In chronicling his wares, the book sets about establishing what makes Rohrer a revolutionary figure in the independent game development space, and why his games deserve further study. Nearly a decade of work is covered: each game has its own title spread featuring enlarged imagery and detailed descriptions, along with (barring one exception) secondary pages of screenshots showing different gameplay phases. For example, in representing Passage -- one of Rohrer's most well-known creations and also featured in the Museum of Modern Art -- the game's true-to-life progressive stages are relayed with completeness in the eight depictions selected. The three-paragraph blurb that precedes this pictorial montage explains Passage both on a gameplay front and from the standpoint of its interpretive layering. And it's all cleanly presented.

This direction is largely universal, although there are times when the book's writers -- exhibition curator Michael Maizels and game studies professor Patrick Jagoda -- show a small margin of restraint to allow for player discovery. Rohrer's games often encourage players to formulate their own interpretations, so if treating The Game Worlds of Jason Rohrer as more than a cursory overview, that aspect of unprompted learning may be tampered with, to a certain extent.

Predominantly emphasized is how Rohrer's works function beyond traditional escapism and mediations of fantasy and realism, with re-creations of social scenarios (as with the transparently named Police Brutality) and involving games of ethical conflict (channeled by the bribery-focused Diamond Trust of London). And it's not all virtual: A Game for Someone is an outlier for its physical format, envisioned as a pseudo-time capsule to be discovered in the distant future, either by accident or via a collective effort of testing hundreds of generated coordinates (a set of these are printed on the book's final page).

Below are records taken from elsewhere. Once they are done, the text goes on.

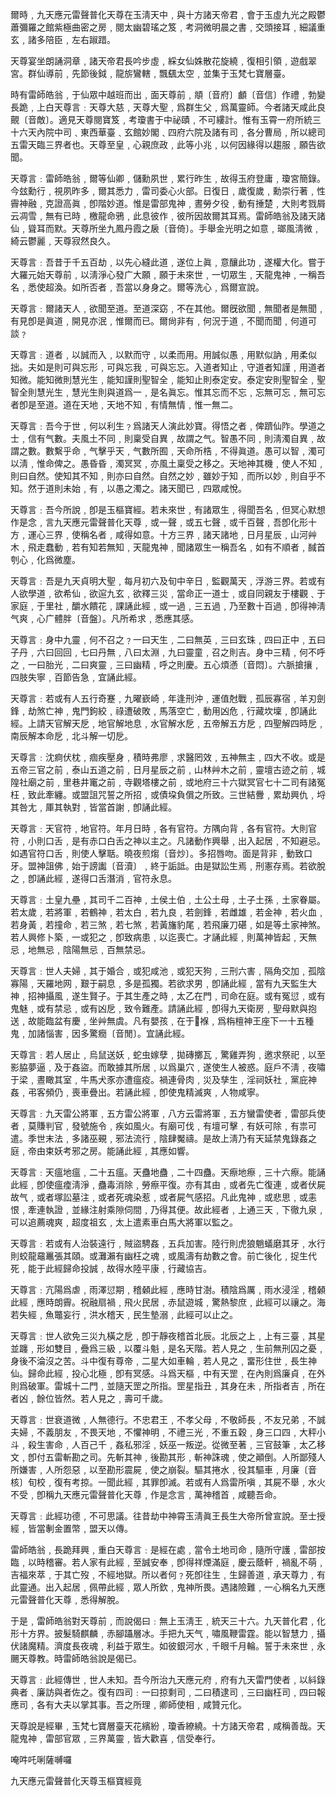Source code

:爾時﹐九天應元雷聲普化天尊在玉淸天中﹐與十方諸天帝君﹐會于玉虛九光之殿鬱蕭彌羅之館紫極曲密之房﹐閱太幽碧瑤之笈﹐考洞微明晨之書﹐交頭接耳﹐細議重玄﹐諸多陪臣﹐左右踧踖。

天尊宴坐朗誦洞章﹐諸天帝君長吟步虛﹐綵女仙姝散花旋繞﹐復相引領﹐遊戲翠宮。群仙導前﹐先節後鉞﹐龍旂鸞轄﹐飄颻太空﹐並集于玉梵七寶層臺。

時有雷師皓翁﹐于仙眾中越班而出﹐面天尊前﹐頫〔音府〕顱〔音信〕作禮﹐勃變長跪﹐上白天尊言﹕天尊大慈﹐天尊大聖﹐爲群生父﹐爲萬靈師。今者諸天咸此良覿〔音敵〕。適見天尊閱寶笈﹐考瓊書于中祕賾﹐不可縷計。惟有玉霄一府所統三十六天內院中司﹑東西華臺﹑玄館妙閣﹑四府六院及諸有司﹐各分曹局﹐所以總司五雷天臨三界者也。天尊至皇﹐心親庶政﹐此等小兆﹐以何因緣得以趨服﹐願告欲聞。

天尊言﹕雷師皓翁﹐爾等仙卿﹐儲勳夙世﹐累行昨生﹐故得玉府登庸﹐瓊宮簡錄。今玆勳行﹐視夙昨多﹐爾其悉力﹐雷司委心火部。日復日﹐歲復歲﹐勳崇行著﹐性霽神融﹐克證高眞﹐卽階妙道。惟是雷部鬼神﹐晝勞夕役﹐動有捶楚﹐大則考戮屑云凋雪﹐無有已時﹐檄龍命鴉﹐此息彼作﹐彼所因故爾其耳焉。雷師皓翁及諸天諸仙﹐聳耳而默。天尊所坐九鳳丹霞之扆〔音倚〕。手舉金光明之如意﹐瑯風淸微﹐綺云鬱麗﹐天尊寂然良久。

天尊言﹕吾昔于千五百劫﹐以先心縫此道﹐遂位上眞﹐意釀此功﹐遂權大化。嘗于大羅元始天尊前﹐以淸淨心發广大願﹐願于未來世﹐一切眾生﹐天龍鬼神﹐一稱吾名﹐悉使超渙。如所否者﹐吾當以身身之。爾等洗心﹐爲爾宣說。

天尊言﹕爾諸天人﹐欲聞至道。至道深窈﹐不在其他。爾旣欲聞﹐無聞者是無聞﹐有見卽是眞道﹐開見亦泯﹐惟爾而已。爾尙非有﹐何況于道﹐不聞而聞﹐何道可談﹖

天尊言﹕道者﹐以誠而入﹐以默而守﹐以柔而用。用誠似愚﹐用默似訥﹐用柔似拙。夫如是則可與忘形﹐可與忘我﹐可與忘忘。入道者知止﹐守道者知謹﹐用道者知微。能知微則慧光生﹐能知謹則聖智全﹐能知止則泰定安。泰定安則聖智全﹐聖智全則慧光生﹐慧光生則與道爲一﹐是名眞忘。惟其忘而不忘﹐忘無可忘﹐無可忘者卽是至道。道在天地﹐天地不知﹐有情無情﹐惟一無二。

天尊言﹕吾今于世﹐何以利生﹖爲諸天人演此妙寶。得悟之者﹐俾躋仙阼。學道之士﹐信有气數。夫風土不同﹐則稟受自異﹐故謂之气。智愚不同﹐則淸濁自異﹐故謂之數。數繫乎命﹐气擊乎天﹐气數所囿﹐天命所梏﹐不得眞道。愚可以智﹐濁可以淸﹐惟命俾之。愚昏昏﹐濁冥冥﹐亦風土稟受之移之。天地神其機﹐使人不知﹐則曰自然。使知其不知﹐則亦曰自然。自然之妙﹐雖妙于知﹐而所以妙﹐則自乎不知。然于道則未始﹐有﹐以愚之濁之。諸天聞已﹐四眾咸悅。

天尊言﹕吾今所說﹐卽是玉樞寶經。若未來世﹐有諸眾生﹐得聞吾名﹐但冥心默想作是念﹐言九天應元雷聲普化天尊﹐或一聲﹐或五七聲﹐或千百聲﹐吾卽化形十方﹐運心三界﹐使稱名者﹐咸得如意。十方三界﹐諸天諸地﹐日月星辰﹐山河艸木﹐飛走蠢動﹐若有知若無知﹐天龍鬼神﹐聞諸眾生一稱吾名﹐如有不順者﹐馘首刳心﹐化爲微塵。

天尊言﹕吾是九天貞明大聖﹐每月初六及旬中辛日﹐監觀萬天﹐浮游三界。若或有人欲學道﹐欲希仙﹐欲逭九玄﹐欲釋三災﹐當命正一道士﹐或自同親友于樓觀﹑于家庭﹐于里社﹐釂水饋花﹐課誦此經﹐或一過﹐三五過﹐乃至數十百過﹐卽得神淸气爽﹐心广體胖〔音盤〕。凡所希求﹐悉應其感。

天尊言﹕身中九靈﹐何不召之﹖一曰天生﹐二曰無英﹐三曰玄珠﹐四曰正中﹐五曰子丹﹐六曰回回﹐七曰丹無﹐八曰太淵﹐九曰靈童﹐召之則吉。身中三精﹐何不呼之﹐一曰胎光﹐二曰爽靈﹐三曰幽精﹐呼之則慶。五心煩懣〔音悶〕。六脈搶攘﹐四肢失寧﹐百節告急﹐宜誦此經。

天尊言﹕若或有人五行奇蹇﹐九曜嶔崎﹐年逢刑沖﹐運值尅戰﹐孤辰寡宿﹐羊刃劍鋒﹐劫煞亡神﹐鬼門鉤絞﹐祿遭破敗﹐馬落空亡﹐動用凶危﹐行藏坎壈﹐卽誦此經。上請天官解天戹﹐地官解地息﹐水官解水戹﹐五帝解五方戹﹐四聖解四時戹﹐南辰解本命戹﹐北斗解一切戹。

天尊言﹕沈痾伏枕﹐痼疾壓身﹐積時弗廖﹐求醫罔效﹐五神無主﹐四大不收。或是五帝三官之前﹐泰山五道之前﹐日月星辰之前﹐山林艸木之前﹐靈壇古迹之前﹐城隍社廟之前﹐里巷井竃之前﹐寺觀塔樓之前﹐或地府三十六獄冥官七十二司有諸冤枉﹐致此牽纏。或盟詛咒誓之所招﹐或債垜負償之所致。三世結釁﹐累劫興仇﹐埒其咎尢﹐厙其執對﹐皆當首謝﹐卽誦此經。

天尊言﹕天官符﹐地官符。年月日時﹐各有官符。方隅向背﹐各有官符。大則官符﹐小則口舌﹐是有赤口白舌之神以主之。凡諸動作興舉﹐出入起居﹐不知避忌。如遇官符口舌﹐則使人擊聒。曉夜煎煼〔音炒〕。多招唇吻。面是背非﹐動致口牙。盟神詛佛﹐始于謗讟〔音瀆〕﹐終于詬詆。由是獄訟生焉﹐刑憲存焉。若欲脫之﹐卽誦此經﹐遂得口舌潛消﹐官符永息。

天尊言﹕土皇九壘﹐其司千二百神﹐土侯土伯﹐土公土母﹐土子土孫﹐土家眷屬。若太歲﹐若將軍﹐若鶴神﹐若太白﹐若九良﹐若劍鋒﹐若雌雄﹐若金神﹐若火血﹐若身黃﹐若撞命﹐若三煞﹐若七煞﹐若黃旛豹尾﹐若飛廉刀碪﹐如是等土家神煞。若人興修卜築﹐一或犯之﹐卽致病患﹐以迄喪亡。才誦此經﹐則萬神皆起﹐天無忌﹐地無忌﹐陰陽無忌﹐百無禁忌。

天尊言﹕世人夫婦﹐其于婚合﹐或犯咸池﹐或犯天狗﹐三刑六害﹐隔角交加﹐孤陰寡陽﹐天羅地网﹐艱于嗣息﹐多是孤獨。若欲求男﹐卽誦此經﹐當有九天監生大神﹐招神攝風﹐遂生賢子。于其生產之時﹐太乙在門﹐司命在庭。或有冤愆﹐或有鬼魅﹐或有禁忌﹐或有凶戹﹐致令難產。請誦此經﹐卽得九天衛房﹐聖母默與抱送﹐故能臨盆有慶﹐坐艸無虞。凡有嬰孩﹐在于𧟂褓﹐爲栴檀神王座下一十五種鬼﹐加諸惱害﹐因多驚癇〔音閒〕。宜誦此經。

天尊言﹕若人居止﹐烏鼠送妖﹐蛇虫嫁孽﹐拋磚擲瓦﹐驚雞弄狗﹐邀求祭祀﹐以至影脇夢逼﹐及于姦盜。而敢據其所居﹐以爲巢穴﹐遂使生人被惑。庭戶不淸﹐夜嘯于梁﹐晝瞰其室﹐牛馬犬豕亦遭瘟疫。禍連骨肉﹐災及孳生﹐淫祠妖社﹐黨庇神姦﹐弔客頻仍﹐喪車疊出。若誦此經﹐卽使鬼精滅爽﹐人物咸寧。

天尊言﹕九天雷公將軍﹐五方雷公將軍﹐八方云雷將軍﹐五方蠻雷使者﹐雷部兵使者﹐莫賺判官﹐發號施令﹐疾如風火。有廟可伐﹐有壇可擊﹐有妖可除﹐有祟可遣。季世末法﹐多諸巫覡﹐邪法流行﹐陰肆魘禱。是故上淸乃有天延禁鬼錄姦之庭﹐帝由束妖考邪之房。能誦此經﹐其應如響。

天尊言﹕天瘟地瘟﹐二十五瘟。天蠱地蠱﹐二十四蠱。天瘵地瘵﹐三十六瘵。能誦此經﹐卽使瘟㾮淸淨﹐蠱毒消除﹐勞瘵平復。亦有其由﹐或者先亡復連﹐或者伏屍故气﹐或者塚訟墓注﹐或者死魂染惹﹐或者屍气感招。凡此鬼神﹐或悲思﹐或恚恨﹐牽連執證﹐並緣注射乘隙伺間﹐乃得其便。故此經者﹐上通三天﹐下徹九泉﹐可以追薦魂爽﹐超度祖玄﹐太上遣素車白馬大將軍以監之。

天尊言﹕若或有人治裝遠行﹐賊盜騁姦﹐五兵加害。陸行則虎狼魈蟻磨其牙﹐水行則蛟龍黿鼉張其頤。或灘瀨有幽枉之魂﹐或風濤有劫數之會。前亡後化﹐捉生代死﹐能于此經歸命投誠﹐故得水陸平康﹐行藏協吉。

天尊言﹕亢陽爲虐﹐雨澤愆期﹐稽顙此經﹐應時甘澍。積陰爲厲﹐雨水浸淫﹐稽顙此經﹐應時朗霽。祝融扇禍﹐飛火民居﹐赤鼠遊城﹐驚熱黎庶﹐此經可以禳之。海若失經﹐魚鼈妄行﹐洪水稽天﹐民生墊溺﹐此經可以止之。

天尊言﹕世人欲免三災九橫之戹﹐卽于靜夜稽首北辰。北辰之上﹐上有三臺﹐其星並躔﹐形如雙目﹐疊爲三級﹐以覆斗魁﹐是名天階。若人見之﹐生前無刑囚之憂﹐身後不淪沒之苦。斗中復有尊帝﹐二星大如車輪﹐若人見之﹐畱形住世﹐長生神仙。歸命此經﹐投心北極﹐卽有冥感。斗爲天樞﹐中有天罡﹐在內則爲廉貞﹐在外則爲破軍。雷城十二門﹐並隨天罡之所指。罡星指丑﹐其身在未﹐所指者吉﹐所在者凶﹐餘位皆然。若人見之﹐壽可千歲。

天尊言﹕世衰道微﹐人無德行。不忠君王﹐不孝父母﹐不敬師長﹐不友兄弟﹐不誠夫婦﹐不義朋友﹐不畏天地﹐不懼神明﹐不禮三光﹐不重五穀﹐身三口四﹐大秤小斗﹐殺生害命﹐人百己千﹐姦私邪淫﹐妖巫一叛逆。從微至著﹐三官鼓筆﹐太乙移文﹐卽付五雷斬勘之司。先斬其神﹐後勘其形﹐斬神誅魂﹐使之顚倒。人所鄙殘人所嫌害﹐人所怨惡﹐以至勘形震屍﹐使之崩裂。驅其捲水﹐役其驅車﹐月廉〔音核〕旬校﹐復有考掠。一聞此經﹐其罪卽滅。若或有人爲雷所嗔﹐其屍不舉﹐水火不受﹐卽稱九天應元雷聲普化天尊﹐作是念言﹐萬神稽首﹐咸聽吾命。

天尊言﹕此經功德﹐不可思議。往昔劫中神霄玉淸眞王長生大帝所曾宣說。至士授經﹐皆當剸金置幣﹐盟天以傳。

雷師皓翁﹐長跪拜興﹐重白天尊言﹕是經在處﹐當令土地司命﹐隨所守護﹐雷部按臨﹐以時稽審。若人家有此經﹐至誠安奉﹐卽得祥煙滿庭﹐慶云蔭軒﹐禍亂不萌﹐吉福來萃﹐于其亡歿﹐不經地獄。所以者何﹖死卽往生﹐生歸善道﹐承天尊力﹐有此靈通。出入起居﹐佩帶此經﹐眾人所欽﹐鬼神所畏。遇諸險難﹐一心稱名九天應元雷聲普化天尊﹐悉得解脫。

于是﹐雷師皓翁對天尊前﹐而說偈曰﹕無上玉淸王﹐統天三十六。九天普化君﹐化形十方界。披髮騎麒麟﹐赤腳躡層冰。手把九天气﹐嘯風鞭雷霆。能以智慧力﹐攝伏諸魔精。濟度長夜魂﹐利益于眾生。如彼銀河水﹐千眼千月輪。誓于未來世﹐永颺天尊教。時雷師皓翁說是偈已。

天尊言﹕此經傳世﹐世人未知。吾今所治九天應元府﹐府有九天雷門使者﹐以紏錄典者﹑廉訪與者佐之。復有四司﹕一曰掠剩司﹐二曰積逮司﹐三曰幽枉司﹐四曰報應司﹐各有大夫以掌其事。吾之所理﹐卿師使相﹐咸贊元化。

天尊說是經畢﹐玉梵七寶層臺天花繽紛﹐瓊香繚繞。十方諸天帝君﹐咸稱善哉。天龍鬼神﹐雷部官眾﹐三界萬靈﹐皆大歡喜﹐信受奉行。

唵吽吒唎薩嚩囉

九天應元雷聲普化天尊玉樞寶經竟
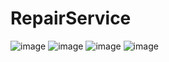 # RepairService

![image](https://user-images.githubusercontent.com/5717020/144679766-b4b5c181-daf2-4625-9669-bcaf76ea47f8.png)
![image](https://user-images.githubusercontent.com/5717020/144679783-b7dd9738-ce27-4ae2-962e-d6ec7f26d440.png)
![image](https://user-images.githubusercontent.com/5717020/144680114-1c001877-5a0c-4245-83b2-45b2a391c72b.png)
![image](https://user-images.githubusercontent.com/5717020/144680340-d27b6b34-9e04-4eb7-81b8-8eba33802508.png)
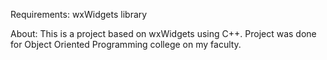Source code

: Requirements: wxWidgets library

About:
This is a project based on wxWidgets using C++. Project was done for Object Oriented Programming college on my faculty.

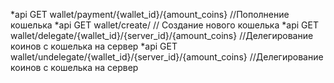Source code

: *api GET wallet/payment/{wallet_id}/{amount_coins} //Пополнение кошелька
*api GET wallet/create/ // Создание нового кошелька
*api GET wallet/delegate/{wallet_id}/{server_id}/{amount_coins} //Делегирование коинов с кошелька на сервер
*api GET wallet/undelegate/{wallet_id}/{server_id}/{amount_coins} //Делегирование коинов с кошелька на сервер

Some may be unconvinced when considering the likes of Primrose, a simplistic puzzle game with deceptively strategic implications. In these cases, the adjoining commentary has a compulsory role in pinpointing, on a grander scale, the planes that Rohrer strives for in his personal design philosophy, such as how the hurried affair of Gravitation is really a multi-layered statement on ambition, sacrifice, and burnout. The language feels overly highbrow in places, but to be fair, it's somewhat a reflection of the serious tone guiding the associated works and does more to create a clear consistency than it harms the book's reach.

The Game Worlds of Jason Rohrer is bookended by essays and interviews on how the designer's work pushes for intellectual stimulation and emotional engagement, and it's thanks to the included pieces where Rohrer is either postulating on his dissatisfaction with the medium (in the reprint, “Beyond Our Grasp”) or reflecting on his playtesting experiences (as in the concluding interview), that the reader is provided with an insightful picture to complement the thinking evidenced in his games.

Next to the fascinating takeaways shared in that same interview, one of the book’s best moments is when it shifts perspectives to someone who has actually consumed Rohrer's work. By challenging the technical boundaries and depth of (primarily) The Castle Doctrine, one player (Joshua Collins) did for Rohrer what some developers dream of achieving -- dialogue between player and creator. More than featuring Rohrer's creations and their understated inspirations, this is where the book's rationale is best seen, contextualizing the merit of Rohrer's work as artful explorations beyond the designer's own point of view.

For mapping the game designer's accomplishments in a manner that shows equal respect to process and execution, The Game Worlds of Jason Rohrer succeeds as a standalone compendium, conveying theory and artistic expression grounded in purpose, and doing so without fluff. More than a functional archive, the book presents ideas that encourage a mindset along the same level of Rohrer's creations, which is in itself a professional treatment of the material. It's an insightful look at the work of a key voice in gaming.